Re: HTML or XHTML - why do you use it? from Tantek Çelik on 2003-01-07 (www-html@w3.org from January 2003)

From: Tantek Çelik <tantek@cs.stanford.edu>
Date: Mon, 06 Jan 2003 18:59:29 -0800
To: Ian Hickson <ian@hixie.ch>
CC: "Peter Foti (PeterF)" <PeterF@systolicnetworks.com>, "'Nick Boalch'" <nick@fof.durge.org>, "'www-html@w3.org'" <www-html@w3.org>
Message-ID: <BA3F8272.1EBEB%tantek@cs.stanford.edu>
On 1/6/03 6:33 PM, "Ian Hickson" <ian@hixie.ch> wrote:

> On Mon, 6 Jan 2003, Tantek Çelik wrote:
>> On 1/6/03 2:48 PM, "Ian Hickson" <ian@hixie.ch> wrote:
>>> 
>>> my argument is that the XHTML specification was wrong to allow
>>> [XHTML sent as text/html].
>> 
>> It might be good send that feedback to the proper feedback email address
>> noted in the specification so that the working group can address it as a
>> potential errata item or change for the next version etc.
> 
> Ok, will do.

Much appreciated.


>>> XHTML documents (or rather, Appendix C compliant XHTML 1.0
>>> documents) are intended to operate in HTML Tag Soup parsers.
>>> Strictly speaking, a compliant implementation of HTML 4.01 would be
>>> well within its rights to totally reject an XHTML document, since
>>> XHTML documents are not valid HTML 4.01.
>> 
>> Ian, I have heard this assertion before, and while I would lean towards
>> believing you (since I presume you would make a thorough analysis before
>> making such a claim), it would help significantly if you could provide
>> references to ALL (that you know of at least) of the precise HTML 4.01 UA
>> compliance requirements which would require a compliant HTML4.01 UA to
>> reject a valid XHTML 1.0 document that uses the Appendix C guidelines.
> 
> None.
> 
> The HTML 4.01 spec says absolutely nothing about what to do with
> invalid documents. A UA would be compliant to the HTML 4 spec whatever
> it did.
> 
> So anything that makes an XHTML document invalid in HTML would be an
> example, including:
> 
>  The DOCTYPE.
>  The xmlns attribute.
>  The xml:lang attribute.
>  The /> syntax for empty tags.
> 
> 
>> IMHO the HTML WG should look at errata'ing any such HTML 4.01 UA
>> compliance requirements in order that a compliant HTML 4.01 UA can
>> accept valid XHTML 1.0 documents authored with the Appendix C
>> guidlines.
> 
> That's certainly an interesting idea. I can't think of any other
> things off hand, assuming Appendix-C compliance.
> 
> I'll try to compile a list of the changes that would be required.

Again, much appreciated.


>>>    UAs. Since most authors only check their documents using one or
>>>    two UAs, rather than using a validator, this means that authors
>>>    are not checking for validity, and thus most XHTML documents on
>>>    the web now are invalid. Therefore the main advantage of using
>>>    XHTML, that it has to be valid, is lost if the document is then
>>>    sent as text/html.
>>> 
>>> I am presuming that _most_ authors will fail to do so. Given the
>>> state of the Web, I feel this assumption is justified.
>> 
>> I don't doubt your assumption, just your conclusion. The advantage
>> of being able to more strictly validate a document is still there.
> 
> We've always been able to validate HTML.

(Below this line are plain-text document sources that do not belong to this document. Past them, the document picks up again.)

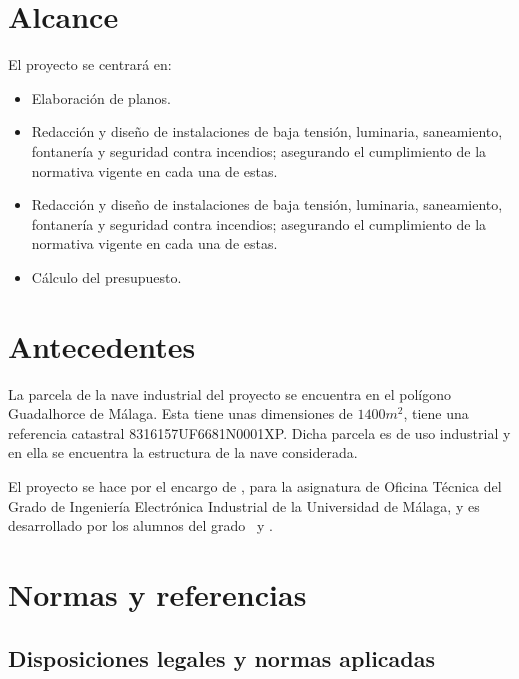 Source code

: \documentclass[../main.tex]{subfiles}
\begin{document}
\section{Alcance}
El proyecto se centrará en:
\begin{itemize}
    \item Elaboración de planos.
    \item Redacción y diseño de instalaciones de baja tensión, luminaria, saneamiento, fontanería y seguridad contra incendios; asegurando el cumplimiento de la normativa vigente en cada una de estas.
    \item Redacción y diseño de instalaciones de baja tensión, luminaria, saneamiento, fontanería y seguridad contra incendios; asegurando el cumplimiento de la normativa vigente en cada una de estas.
    \item Cálculo del presupuesto.
\end{itemize}

\section{Antecedentes}
La parcela de la nave industrial del proyecto se encuentra en el polígono Guadalhorce de Málaga. Esta tiene unas dimensiones de $1400 m^2$, tiene una referencia catastral 8316157UF6681N0001XP. Dicha parcela es de uso industrial y en ella se encuentra la estructura de la nave considerada. \par
\vspace{0.5 cm}
El proyecto se hace por el encargo de \Solicitante, para la asignatura de Oficina Técnica del Grado de Ingeniería Electrónica Industrial de la Universidad de Málaga, y es desarrollado por los alumnos del grado \Autora \ y \Autor.

\section{Normas y referencias}

\subsection{Disposiciones legales y normas aplicadas}
\end{document}
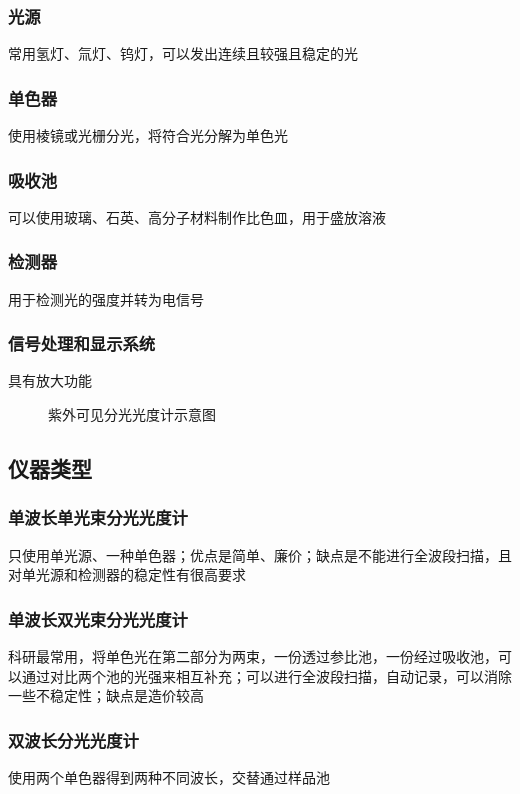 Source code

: \subsubsection*{光源}%
\label{subsub*:光源}
常用氢灯、氚灯、钨灯，可以发出连续且较强且稳定的光
\subsubsection*{单色器}%
\label{subsub*:单色器}
使用棱镜或光栅分光，将符合光分解为单色光
\subsubsection*{吸收池}%
\label{subsub*:吸收池}
可以使用玻璃、石英、高分子材料制作比色皿，用于盛放溶液
\subsubsection*{检测器}%
\label{subsub*:检测器}
用于检测光的强度并转为电信号
\subsubsection*{信号处理和显示系统}%
\label{subsub*:信号处理和显示系统}
具有放大功能
\begin{figure}[ht!]
    \centering
    \caption{紫外可见分光光度计示意图}
    \label{fig:紫外可见分光光度计示意图}
\end{figure}
\subsection{仪器类型}%
\label{sub:仪器类型}
\subsubsection*{单波长单光束分光光度计}%
\label{subsub*:单波长单光束分光光度计}
只使用单光源、一种单色器；优点是简单、廉价；缺点是不能进行全波段扫描，且对单光源和检测器的稳定性有很高要求
\subsubsection*{单波长双光束分光光度计}%
\label{subsub*:单波长双光束分光光度计}
科研最常用，将单色光在第二部分为两束，一份透过参比池，一份经过吸收池，可以通过对比两个池的光强来相互补充；可以进行全波段扫描，自动记录，可以消除一些不稳定性；缺点是造价较高
\subsubsection*{双波长分光光度计}%
\label{subsub*:双波长分光光度计}
使用两个单色器得到两种不同波长，交替通过样品池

Of course.  But I think XHTML has more (most of the time helpful)
constraints to ensure more consistent content, and I guess that's what I
meant by _more_ strictly validate a document.

> The key is getting UAs to
> _require_ that the documents be valid (actually, well formed, which is
> what matters the most). There isn't any chance that HTML UAs will
> _ever_ require that of text/html content.

Agreed.


>> I think the key is, that there is a desire to let HTML UAs that
>> don't support XHTML treat the markup as HTML. That is different than
>> asking for all UAs to treat the markup as HTML.
> 
> Sending markup as text/html is a signal to all UAs that the markup
> should be handled as tag soup (officially known as "HTML"), for the
> reasons given in the section labelled as "Why UAs can't handle XHTML
> sent as text/html as XML" in:
> 
>  http://www.hixie.ch/advocacy/xhtml

Oh, I don't disagree with that - what I meant was that:

There is a desire to let HTML UAs that don't support XHTML treat the markup
as HTML by sending the markup by default as text/html but sending it as
application/xhtml+xml to XHTML UAs that explicitly claim to support it.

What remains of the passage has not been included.